Farnesol is a virulence factor in a mouse model of disseminated candidiasis.

摘要

Farnesol is the first identified fungal and eukaryotic quorum sensing molecule that was discovered in the Nickerson laboratory at University of Nebraska Lincoln. This fascinating molecule is responsible for the regulation of yeast to mycelium conversion in the dimorphic fungus Candida albicans. C. albicans is the number one opportunistic fungal pathogen and is a commensal of humans. Their natural habitat is the mucosal surfaces of warm blooded animals. Therefore farnesol should have a probable in vivo role in fungal biology and investigation of its in vivo role is highly warranted. We addressed this issue systematically to understand the role of farnesol in a mouse model of disseminated candidiasis. First we have shown that exogenous farnesol administered to mice infected with C. albicans enhanced virulence of the organism. Second we addressed the impact of intrinsic farnesol production capability in disease pathogenesis. To do this study, we created a mutant which had only 10% of farnesol production capacity and then investigated its impact on disseminated candidiasis. We found that the virulence of this mutant strain (KWN2) had reduced significantly compared to the wild type (SN152). Third, we developed a strategy of programming Candida cells to secrete more farnesol by treating them with sublethal levels of Fluconazole. Then we tested the virulence of those cells in comparison to untreated cells. We found the cells programmed to secrete more farnesol were significantly more virulent than untreated C. albicans. With these findings, we concluded that the fungal quorum sensing molecule farnesol is a virulence attribute in candidiasis. Thereafter we investigated farnesol's mode of action as a virulence factor. We observed that farnesol altered the normal cytokine expression pattern in mice in a fashion favoring disease progression. Finally we resolved one of the reasons why kidneys are targeted in systemic candidiasis; we discovered that chlamydospores, the only known spores in C. albicans, are produced in kidneys in vivo.
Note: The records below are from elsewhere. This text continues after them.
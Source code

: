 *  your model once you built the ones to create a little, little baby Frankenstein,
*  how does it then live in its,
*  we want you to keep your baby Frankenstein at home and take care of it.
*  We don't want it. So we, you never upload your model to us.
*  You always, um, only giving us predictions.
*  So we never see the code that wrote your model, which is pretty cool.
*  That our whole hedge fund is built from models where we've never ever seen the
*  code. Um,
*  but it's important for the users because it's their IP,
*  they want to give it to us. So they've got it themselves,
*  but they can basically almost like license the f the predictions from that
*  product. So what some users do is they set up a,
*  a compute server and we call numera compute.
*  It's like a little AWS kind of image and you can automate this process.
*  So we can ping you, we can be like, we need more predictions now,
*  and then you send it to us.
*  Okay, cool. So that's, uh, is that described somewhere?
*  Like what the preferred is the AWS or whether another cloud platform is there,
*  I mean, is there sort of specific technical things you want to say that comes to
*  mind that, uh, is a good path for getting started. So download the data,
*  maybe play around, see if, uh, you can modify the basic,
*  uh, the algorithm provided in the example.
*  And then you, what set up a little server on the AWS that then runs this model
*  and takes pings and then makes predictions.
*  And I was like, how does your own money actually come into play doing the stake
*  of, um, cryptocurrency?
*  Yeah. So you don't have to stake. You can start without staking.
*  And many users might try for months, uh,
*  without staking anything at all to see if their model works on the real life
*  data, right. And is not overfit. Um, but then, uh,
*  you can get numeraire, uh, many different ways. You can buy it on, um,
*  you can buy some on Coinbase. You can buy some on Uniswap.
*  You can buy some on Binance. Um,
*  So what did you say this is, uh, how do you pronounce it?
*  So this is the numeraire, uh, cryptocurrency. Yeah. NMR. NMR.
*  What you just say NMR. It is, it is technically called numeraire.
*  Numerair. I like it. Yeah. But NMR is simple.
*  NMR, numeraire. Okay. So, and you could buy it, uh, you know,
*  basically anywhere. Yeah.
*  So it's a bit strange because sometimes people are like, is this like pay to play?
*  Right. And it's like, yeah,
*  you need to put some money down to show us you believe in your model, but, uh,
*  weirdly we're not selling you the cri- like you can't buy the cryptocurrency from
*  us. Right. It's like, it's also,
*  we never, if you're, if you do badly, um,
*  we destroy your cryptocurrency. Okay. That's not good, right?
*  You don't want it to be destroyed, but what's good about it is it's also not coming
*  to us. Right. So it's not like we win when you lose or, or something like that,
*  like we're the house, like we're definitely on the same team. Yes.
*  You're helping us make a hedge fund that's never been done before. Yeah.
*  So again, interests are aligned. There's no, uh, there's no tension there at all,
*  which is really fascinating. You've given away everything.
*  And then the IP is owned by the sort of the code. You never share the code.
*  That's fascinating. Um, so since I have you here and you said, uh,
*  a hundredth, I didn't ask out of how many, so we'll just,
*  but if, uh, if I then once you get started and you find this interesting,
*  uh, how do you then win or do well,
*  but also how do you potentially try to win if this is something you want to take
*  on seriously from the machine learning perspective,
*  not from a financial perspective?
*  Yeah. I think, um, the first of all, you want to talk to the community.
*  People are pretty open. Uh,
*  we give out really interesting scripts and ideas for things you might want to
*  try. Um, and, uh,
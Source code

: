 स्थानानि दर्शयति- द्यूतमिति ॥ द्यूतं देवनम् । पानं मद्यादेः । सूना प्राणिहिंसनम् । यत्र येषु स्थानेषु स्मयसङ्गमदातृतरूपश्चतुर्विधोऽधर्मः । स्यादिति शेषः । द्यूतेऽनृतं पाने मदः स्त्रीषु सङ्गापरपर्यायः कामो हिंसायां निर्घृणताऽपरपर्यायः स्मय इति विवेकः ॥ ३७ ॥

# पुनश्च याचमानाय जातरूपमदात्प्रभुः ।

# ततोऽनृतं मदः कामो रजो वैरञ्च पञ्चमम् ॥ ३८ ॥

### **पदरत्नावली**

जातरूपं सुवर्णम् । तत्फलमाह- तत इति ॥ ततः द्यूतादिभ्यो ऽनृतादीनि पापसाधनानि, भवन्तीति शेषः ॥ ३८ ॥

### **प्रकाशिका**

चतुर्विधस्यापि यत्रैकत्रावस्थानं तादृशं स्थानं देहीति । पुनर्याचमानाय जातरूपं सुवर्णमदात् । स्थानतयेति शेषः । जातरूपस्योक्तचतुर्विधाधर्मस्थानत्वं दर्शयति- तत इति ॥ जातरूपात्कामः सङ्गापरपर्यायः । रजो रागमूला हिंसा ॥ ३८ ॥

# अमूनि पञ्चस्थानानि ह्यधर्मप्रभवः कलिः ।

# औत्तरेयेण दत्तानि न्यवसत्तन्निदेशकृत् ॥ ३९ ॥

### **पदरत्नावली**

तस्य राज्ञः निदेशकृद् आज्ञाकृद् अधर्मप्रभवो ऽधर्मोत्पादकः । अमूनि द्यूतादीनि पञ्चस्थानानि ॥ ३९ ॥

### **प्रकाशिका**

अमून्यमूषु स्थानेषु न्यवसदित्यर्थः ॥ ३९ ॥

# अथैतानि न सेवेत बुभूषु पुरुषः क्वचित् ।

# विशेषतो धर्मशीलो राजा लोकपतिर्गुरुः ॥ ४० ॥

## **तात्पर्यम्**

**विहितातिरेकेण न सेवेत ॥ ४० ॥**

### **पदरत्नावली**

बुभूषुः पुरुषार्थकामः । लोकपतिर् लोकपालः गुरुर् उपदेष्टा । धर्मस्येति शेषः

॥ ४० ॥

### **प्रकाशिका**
By combining in vivo and in vitro experiments, we showed that C. albicans capitalizes on urea rich kidneys to induce chlamydospores, a resistant body needed to face the acute immune onslaught. All these novel findings will have a great impact on complete understanding of C. albicans biology and should help in the design of effective future antifungals as there is still a severe shortage of safe and effective antifungal drugs.